The production by baby hamster kidney cells of recombinant antithrombin III (r-AT III), the main inhibitor of thrombin, factor Xa and other proteases of the clotting cascade, was monitored by capillary isotachophoresis using mixtures of continuous spacers. The results were compared with those obtained by capillary zone electrophoresis (CZE). The downstream process, which incorporated anion-exchange and heparin affinity chromatography, was monitored by CZE under acidic conditions and voltage ramping. The purified product was characterized by its isoelectric point and molecular mass. Isoelectric points of the three major and three minor isoforms of AT III were evaluated by capillary isoelectric focusing using a pH range of 4-6 and various mobilization procedures. The molecular mass of AT III was investigated by capillary gel electrophoresis (CGE), applying removable dextran gels. Both parameters could be determined within 30 min using only one coated capillary. The results showed an excellent correspondence with those achieved with conventional slab gels. The affinity complex between AT III and thrombin could also be detected by CGE and the heparin dependence of the affinity reaction could be investigated.

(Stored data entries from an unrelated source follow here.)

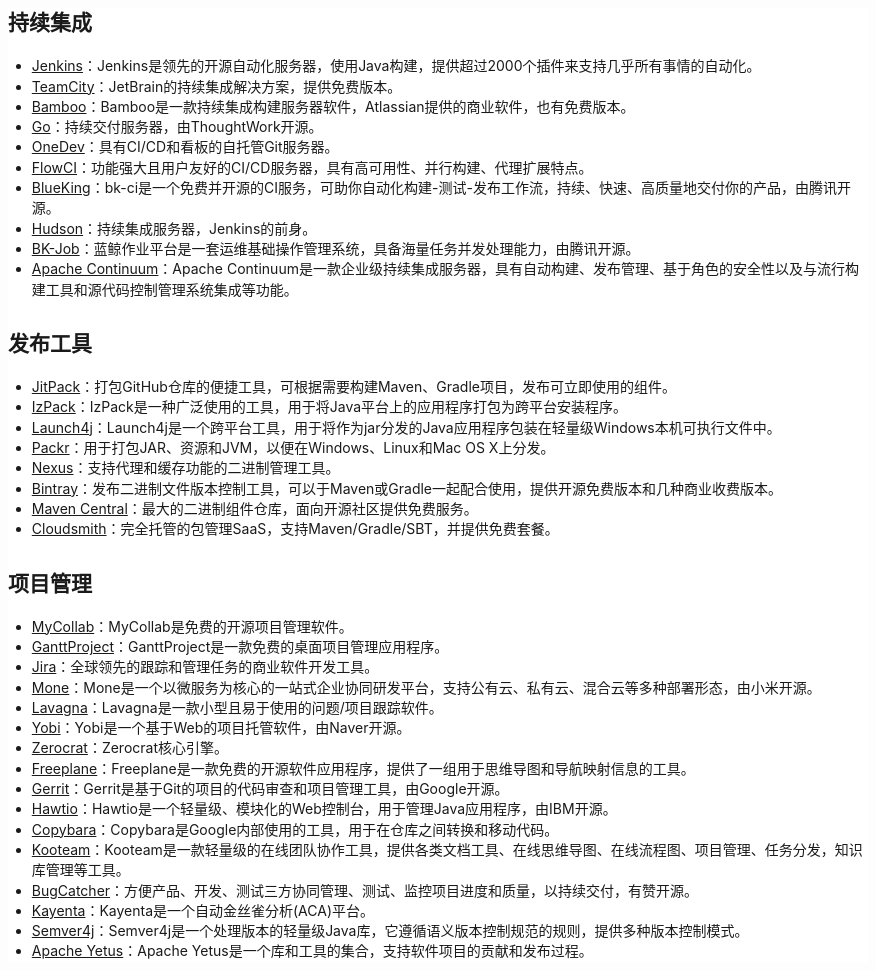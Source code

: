 ## 持续集成

* [Jenkins](https://github.com/jenkinsci/jenkins)：Jenkins是领先的开源自动化服务器，使用Java构建，提供超过2000个插件来支持几乎所有事情的自动化。
* [TeamCity](https://www.jetbrains.com/teamcity/)：JetBrain的持续集成解决方案，提供免费版本。
* [Bamboo](https://www.atlassian.com/software/bamboo)：Bamboo是一款持续集成构建服务器软件，Atlassian提供的商业软件，也有免费版本。
* [Go](https://github.com/gocd/gocd)：持续交付服务器，由ThoughtWork开源。
* [OneDev](https://github.com/theonedev/onedev)：具有CI/CD和看板的自托管Git服务器。
* [FlowCI](https://github.com/FlowCI/flow-core-x)：功能强大且用户友好的CI/CD服务器，具有高可用性、并行构建、代理扩展特点。
* [BlueKing](https://github.com/TencentBlueKing/bk-ci)：bk-ci是一个免费并开源的CI服务，可助你自动化构建-测试-发布工作流，持续、快速、高质量地交付你的产品，由腾讯开源。
* [Hudson](https://github.com/hudson/hudson-2.x)：持续集成服务器，Jenkins的前身。
* [BK-Job](https://github.com/TencentBlueKing/bk-job)：蓝鲸作业平台是一套运维基础操作管理系统，具备海量任务并发处理能力，由腾讯开源。
* [Apache Continuum](https://continuum.apache.org/)：Apache Continuum是一款企业级持续集成服务器，具有自动构建、发布管理、基于角色的安全性以及与流行构建工具和源代码控制管理系统集成等功能。

## 发布工具

* [JitPack](https://github.com/jitpack/jitpack.io)：打包GitHub仓库的便捷工具，可根据需要构建Maven、Gradle项目，发布可立即使用的组件。
* [IzPack](https://github.com/izpack/izpack)：IzPack是一种广泛使用的工具，用于将Java平台上的应用程序打包为跨平台安装程序。
* [Launch4j](https://launch4j.sourceforge.net/)：Launch4j是一个跨平台工具，用于将作为jar分发的Java应用程序包装在轻量级Windows本机可执行文件中。
* [Packr](https://github.com/libgdx/packr/)：用于打包JAR、资源和JVM，以便在Windows、Linux和Mac OS X上分发。
* [Nexus](https://github.com/sonatype/nexus-public)：支持代理和缓存功能的二进制管理工具。
* [Bintray](https://jfrog.com/blog/into-the-sunset-bintray-jcenter-gocenter-and-chartcenter/)：发布二进制文件版本控制工具，可以于Maven或Gradle一起配合使用，提供开源免费版本和几种商业收费版本。
* [Maven Central](https://central.sonatype.com/)：最大的二进制组件仓库，面向开源社区提供免费服务。
* [Cloudsmith](https://cloudsmith.io/)：完全托管的包管理SaaS，支持Maven/Gradle/SBT，并提供免费套餐。

## 项目管理

* [MyCollab](https://github.com/MyCollab/mycollab)：MyCollab是免费的开源项目管理软件。
* [GanttProject](https://github.com/bardsoftware/ganttproject)：GanttProject是一款免费的桌面项目管理应用程序。
* [Jira](https://www.atlassian.com/software/jira)：全球领先的跟踪和管理任务的商业软件开发工具。
* [Mone](https://github.com/XiaoMi/mone)：Mone是一个以微服务为核心的一站式企业协同研发平台，支持公有云、私有云、混合云等多种部署形态，由小米开源。
* [Lavagna](https://github.com/digitalfondue/lavagna)：Lavagna是一款小型且易于使用的问题/项目跟踪软件。
* [Yobi](https://github.com/naver/yobi)：Yobi是一个基于Web的项目托管软件，由Naver开源。
* [Zerocrat](https://github.com/zerocracy/farm)：Zerocrat核心引擎。
* [Freeplane](https://github.com/freeplane/freeplane)：Freeplane是一款免费的开源软件应用程序，提供了一组用于思维导图和导航映射信息的工具。
* [Gerrit](https://github.com/GerritCodeReview/gerrit)：Gerrit是基于Git的项目的代码审查和项目管理工具，由Google开源。
* [Hawtio](https://github.com/hawtio/hawtio)：Hawtio是一个轻量级、模块化的Web控制台，用于管理Java应用程序，由IBM开源。
* [Copybara](https://github.com/google/copybara)：Copybara是Google内部使用的工具，用于在仓库之间转换和移动代码。
* [Kooteam](https://gitee.com/sinbo/kooteam)：Kooteam是一款轻量级的在线团队协作工具，提供各类文档工具、在线思维导图、在线流程图、项目管理、任务分发，知识库管理等工具。
* [BugCatcher](https://github.com/youzan/bugCatcher)：方便产品、开发、测试三方协同管理、测试、监控项目进度和质量，以持续交付，有赞开源。
* [Kayenta](https://github.com/spinnaker/kayenta)：Kayenta是一个自动金丝雀分析(ACA)平台。
* [Semver4j](https://github.com/vdurmont/semver4j)：Semver4j是一个处理版本的轻量级Java库，它遵循语义版本控制规范的规则，提供多种版本控制模式。
* [Apache Yetus](https://github.com/apache/yetus)：Apache Yetus是一个库和工具的集合，支持软件项目的贡献和发布过程。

Studies of complexes between proteases, substrates and the protease inhibitor α2-macroglobulin using capillary electrophoresis with laser-induced fluorescence detection

Capillary zone electrophoresis (CZE) with laser-induced fluorescence (LIF) detection is shown to constitute a unique technique for the investigation of the interaction between proteases, protease inhibitors and substrates. Under optimized analysis conditions, the formation of a complex between FITC-labelled proteases such as trypsin, plasmin, alpha-chymotrypsin and the (unlabelled) protease inhibitor alpha 2-macroglobulin was studied. This is not possible with UV detection, since under such conditions the complex cannot be distinguished from the unreacted protease inhibitor. Low ratios of FITC bonded to the proteases further complex formation, while high ratios often prevent the reaction. Complex formation shows a strong dependence on the incubation conditions (pH, salt concentration, temperature, incubation time). Once formed, however, the complexes are stable under CZE conditions (e.g., a pH of the electrophoresis buffer of 10.5) for at least 30 min. Treatment with sodium dodecyl sulfate (5 min at 90 degrees C or 30 min at 75 degrees C) does not destroy the complexes, whereas treatment with mercaptoethanol (reduction of disulfide bonds) eliminates the peak from the electropherogram. Both findings argue for the formation of a covalent bond between the protease and the inhibitor during complex formation. Since the reaction of the proteases with alpha 2-macroglobulin does not involve the binding site of the former, a residual proteolytic activity is still observed in the ensuing complex. The extent of the inhibition of the remaining trypsin activity in a trypsin--alpha 2-macroglobulin complex was established to depend on the molecular mass of the second trypsin inhibitor.